Wer wählte Hitler?

betr.: „Das kleinere Übel“, taz-Magazin vom 16. 11. 02

Die Bücher des langjährigen Schatzmeisters der NSDAP Franz Xaver Schwarz sind nie gefunden worden, was eine endgültige Aussage über die Finanzierung Hitlers unmöglich macht.

Was im Artikel fehlt: Mit Geld kaum aufzuwiegende Unterstützung erhielt die NSDAP 1929/30 durch den ehemaligen Krupp-Generaldirektor und Pressemogul Alfred Hugenberg, der die NSDAP mit in den „Organisationsausschuss gegen den Young-Plan“ aufnahm. Die bis dahin reichsweit noch weitgehend unbekannte NSDAP fand nun über die Hugenberg-Nachrichtenagenturen Zugang zu fast 1.600 deutschen Zeitungen.
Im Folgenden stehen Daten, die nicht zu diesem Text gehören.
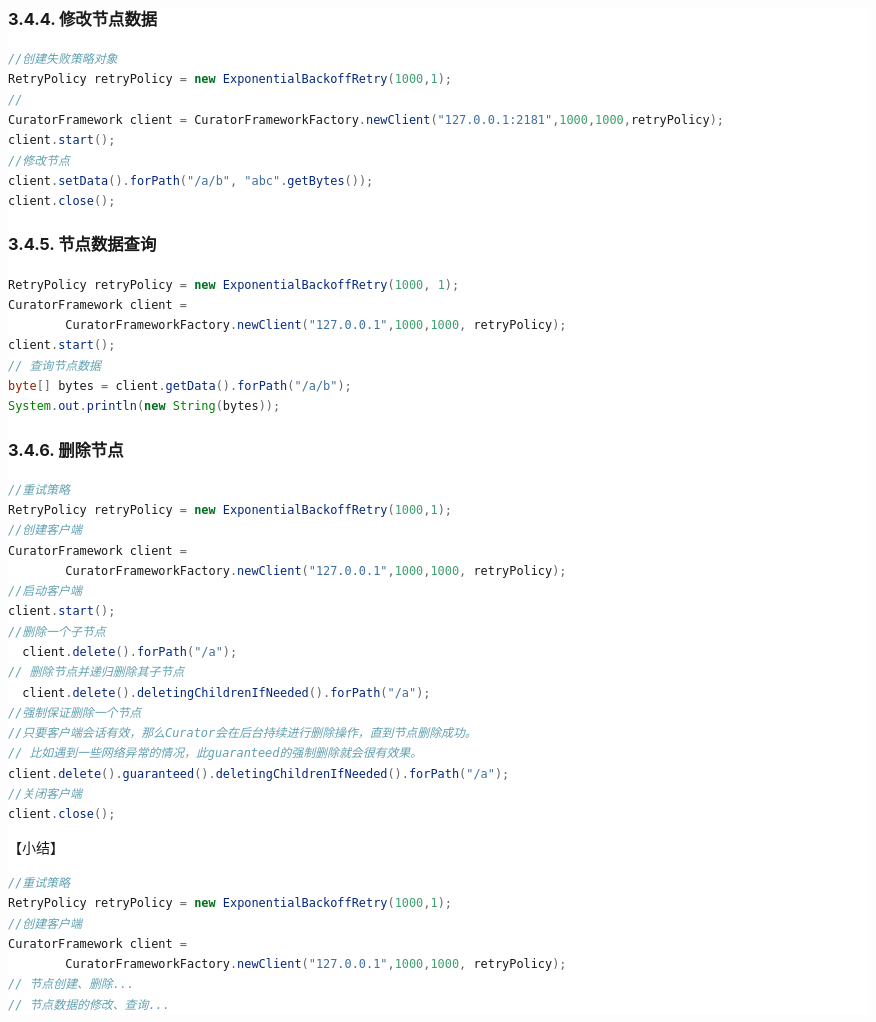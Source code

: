 ### 3.4.4. 修改节点数据

```java
//创建失败策略对象
RetryPolicy retryPolicy = new ExponentialBackoffRetry(1000,1);
//
CuratorFramework client = CuratorFrameworkFactory.newClient("127.0.0.1:2181",1000,1000,retryPolicy);
client.start();
//修改节点
client.setData().forPath("/a/b", "abc".getBytes());
client.close();
```

### 3.4.5. 节点数据查询

```java
RetryPolicy retryPolicy = new ExponentialBackoffRetry(1000, 1);
CuratorFramework client = 
        CuratorFrameworkFactory.newClient("127.0.0.1",1000,1000, retryPolicy);
client.start();
// 查询节点数据
byte[] bytes = client.getData().forPath("/a/b");
System.out.println(new String(bytes));
```

### 3.4.6. 删除节点

```java
//重试策略
RetryPolicy retryPolicy = new ExponentialBackoffRetry(1000,1);
//创建客户端
CuratorFramework client =
        CuratorFrameworkFactory.newClient("127.0.0.1",1000,1000, retryPolicy);
//启动客户端
client.start();
//删除一个子节点
  client.delete().forPath("/a");
// 删除节点并递归删除其子节点
  client.delete().deletingChildrenIfNeeded().forPath("/a");
//强制保证删除一个节点
//只要客户端会话有效，那么Curator会在后台持续进行删除操作，直到节点删除成功。
// 比如遇到一些网络异常的情况，此guaranteed的强制删除就会很有效果。
client.delete().guaranteed().deletingChildrenIfNeeded().forPath("/a");
//关闭客户端
client.close();
```

【小结】

```java
//重试策略
RetryPolicy retryPolicy = new ExponentialBackoffRetry(1000,1);
//创建客户端
CuratorFramework client =
        CuratorFrameworkFactory.newClient("127.0.0.1",1000,1000, retryPolicy);
// 节点创建、删除...
// 节点数据的修改、查询...
```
Ohne diese Unterstützung durch die Hugenberg-Presse ist der Wahlerfolg der NSDAP bei der Reichstagswahl vom September 1930 nicht zu erklären.
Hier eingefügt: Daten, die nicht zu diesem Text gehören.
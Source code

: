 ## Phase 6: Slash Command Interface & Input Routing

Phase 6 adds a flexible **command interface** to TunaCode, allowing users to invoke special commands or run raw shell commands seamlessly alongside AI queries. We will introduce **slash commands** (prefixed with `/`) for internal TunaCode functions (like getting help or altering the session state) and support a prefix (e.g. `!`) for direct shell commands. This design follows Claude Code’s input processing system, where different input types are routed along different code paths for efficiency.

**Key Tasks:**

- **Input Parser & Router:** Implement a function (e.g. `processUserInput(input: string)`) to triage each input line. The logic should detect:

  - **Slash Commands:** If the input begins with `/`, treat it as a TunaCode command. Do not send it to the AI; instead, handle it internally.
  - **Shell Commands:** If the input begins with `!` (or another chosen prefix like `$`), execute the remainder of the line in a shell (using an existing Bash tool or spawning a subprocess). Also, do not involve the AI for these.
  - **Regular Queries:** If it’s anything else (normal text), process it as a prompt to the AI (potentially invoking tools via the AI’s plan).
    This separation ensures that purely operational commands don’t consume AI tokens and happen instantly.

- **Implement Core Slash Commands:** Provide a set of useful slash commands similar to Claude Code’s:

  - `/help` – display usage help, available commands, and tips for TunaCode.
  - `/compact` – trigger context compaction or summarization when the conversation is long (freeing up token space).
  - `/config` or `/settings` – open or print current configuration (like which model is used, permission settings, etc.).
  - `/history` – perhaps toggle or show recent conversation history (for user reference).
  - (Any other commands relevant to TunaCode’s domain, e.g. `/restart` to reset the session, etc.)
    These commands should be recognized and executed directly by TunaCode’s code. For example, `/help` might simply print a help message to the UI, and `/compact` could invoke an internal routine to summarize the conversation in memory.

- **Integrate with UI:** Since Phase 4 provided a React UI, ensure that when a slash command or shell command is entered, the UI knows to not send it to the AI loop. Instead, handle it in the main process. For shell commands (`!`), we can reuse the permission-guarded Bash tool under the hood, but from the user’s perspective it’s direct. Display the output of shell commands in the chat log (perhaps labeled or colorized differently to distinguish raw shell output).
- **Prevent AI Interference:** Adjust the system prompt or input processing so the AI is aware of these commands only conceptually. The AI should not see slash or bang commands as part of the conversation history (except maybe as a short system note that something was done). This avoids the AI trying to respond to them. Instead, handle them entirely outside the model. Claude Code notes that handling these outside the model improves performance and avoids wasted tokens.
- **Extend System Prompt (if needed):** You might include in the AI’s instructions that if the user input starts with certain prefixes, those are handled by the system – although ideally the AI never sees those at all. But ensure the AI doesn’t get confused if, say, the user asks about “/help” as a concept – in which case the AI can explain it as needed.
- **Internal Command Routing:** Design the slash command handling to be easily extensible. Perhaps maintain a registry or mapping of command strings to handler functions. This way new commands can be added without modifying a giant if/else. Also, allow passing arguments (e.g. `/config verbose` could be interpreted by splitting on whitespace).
Der Kreis der Unterstützer Hitlers lässt sich für die wichtige frühe Phase der Partei in drei Gruppen einteilen: 1. Einzelpersonen aus der bürgerlichen Schickeria Münchens, 2. Reichswehr, Freikorps und Nachrichtendienste, 3. Unternehmer und Industrielle, wobei diese Gruppen aufgrund ihrer reaktionären politischen Einstellung eng miteinander verknüpft waren. Hitler selbst stand bis Ende März 1920 als V-Mann im Sold der Reichswehr (20 Reichsmark pro Woche), von der er auch direkte politische Schulungen erhielt (Universität München/Prof. Karl-Alexander von Müller). Hitlers Einnahmequellen waren der Sold der Reichswehr und seine Rednerhonorare. Ohne weitere finanzielle Förderer hätte er aber nicht politisch agieren können. Die Münchener Familien Bechstein (Klavierfabrikant) und Bruckmann (Verleger) sind die bekanntesten privaten Förderer. Sie führten Hitler auch in die höheren Gesellschaftskreise Münchens ein.

Die Finanzierung der NSDAP durch private Gönner, einige Unternehmer und illegale militärische Organisationen muss in dieser Zeit umfangreich gewesen sein, da sich die Partei 1922 bereits 22 Parteiangestellte leisten konnte. Großindustrielle Spender wie Kirdorf, Thyssen (finanzierte auch den Kauf und Umbau des Braunen Hauses in München), Schacht oder Wilhelm Zangen von Mannesmann (PG seit 1930) blieben die Ausnahme. Beachtliche Geldsummen aus dem Ausland sind mit Sicherheit von dem antisemitischen Henry Ford und vom Direktor der Royal Dutch Shell Company, Sir Henry Deterding, an die Nazipartei geflossen.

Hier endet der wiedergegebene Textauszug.